◆ SOURCE INFORMATION ◆
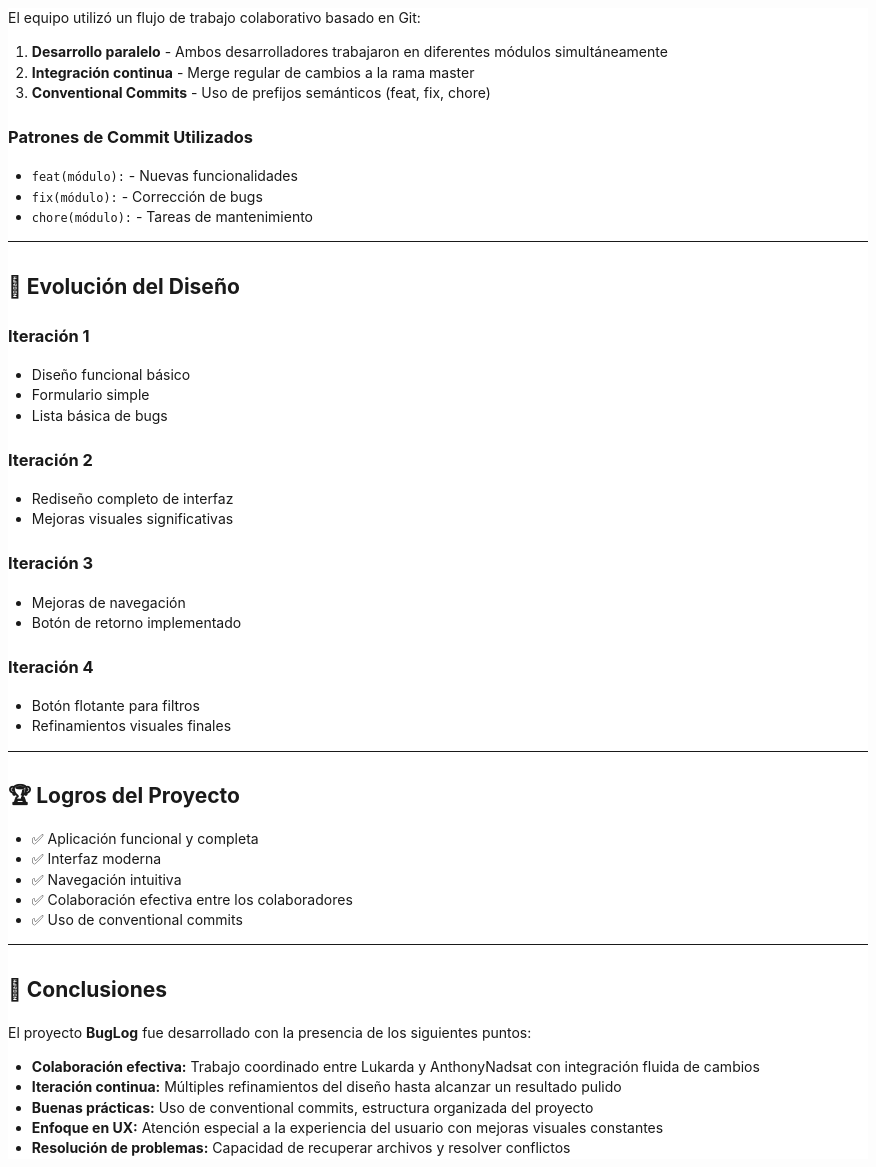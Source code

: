 El equipo utilizó un flujo de trabajo colaborativo basado en Git:

1. **Desarrollo paralelo** - Ambos desarrolladores trabajaron en diferentes módulos simultáneamente
2. **Integración continua** - Merge regular de cambios a la rama master
3. **Conventional Commits** - Uso de prefijos semánticos (feat, fix, chore)

### Patrones de Commit Utilizados
- `feat(módulo):` - Nuevas funcionalidades
- `fix(módulo):` - Corrección de bugs
- `chore(módulo):` - Tareas de mantenimiento

---

## 🎨 Evolución del Diseño

### Iteración 1 
- Diseño funcional básico
- Formulario simple
- Lista básica de bugs

### Iteración 2
- Rediseño completo de interfaz
- Mejoras visuales significativas

### Iteración 3 
- Mejoras de navegación
- Botón de retorno implementado

### Iteración 4 
- Botón flotante para filtros
- Refinamientos visuales finales

---

## 🏆 Logros del Proyecto

- ✅ Aplicación funcional y completa
- ✅ Interfaz moderna
- ✅ Navegación intuitiva
- ✅ Colaboración efectiva entre los colaboradores
- ✅ Uso de conventional commits

---

## 📝 Conclusiones

El proyecto **BugLog** fue desarrollado con la presencia de los siguientes puntos:

- **Colaboración efectiva:** Trabajo coordinado entre Lukarda y AnthonyNadsat con integración fluida de cambios
- **Iteración continua:** Múltiples refinamientos del diseño hasta alcanzar un resultado pulido
- **Buenas prácticas:** Uso de conventional commits, estructura organizada del proyecto
- **Enfoque en UX:** Atención especial a la experiencia del usuario con mejoras visuales constantes
- **Resolución de problemas:** Capacidad de recuperar archivos y resolver conflictos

◆ WORK REQUEST ◆
Exactly the lines between the one containing "- ✅ Aplicación funcional y completa" and the end of the material, both ends included, must be retyped, with nothing added.

◆ TASK RESULT ◆
- ✅ Aplicación funcional y completa
- ✅ Interfaz moderna
- ✅ Navegación intuitiva
- ✅ Colaboración efectiva entre los colaboradores
- ✅ Uso de conventional commits

---

## 📝 Conclusiones

El proyecto **BugLog** fue desarrollado con la presencia de los siguientes puntos:

- **Colaboración efectiva:** Trabajo coordinado entre Lukarda y AnthonyNadsat con integración fluida de cambios
- **Iteración continua:** Múltiples refinamientos del diseño hasta alcanzar un resultado pulido
- **Buenas prácticas:** Uso de conventional commits, estructura organizada del proyecto
- **Enfoque en UX:** Atención especial a la experiencia del usuario con mejoras visuales constantes
- **Resolución de problemas:** Capacidad de recuperar archivos y resolver conflictos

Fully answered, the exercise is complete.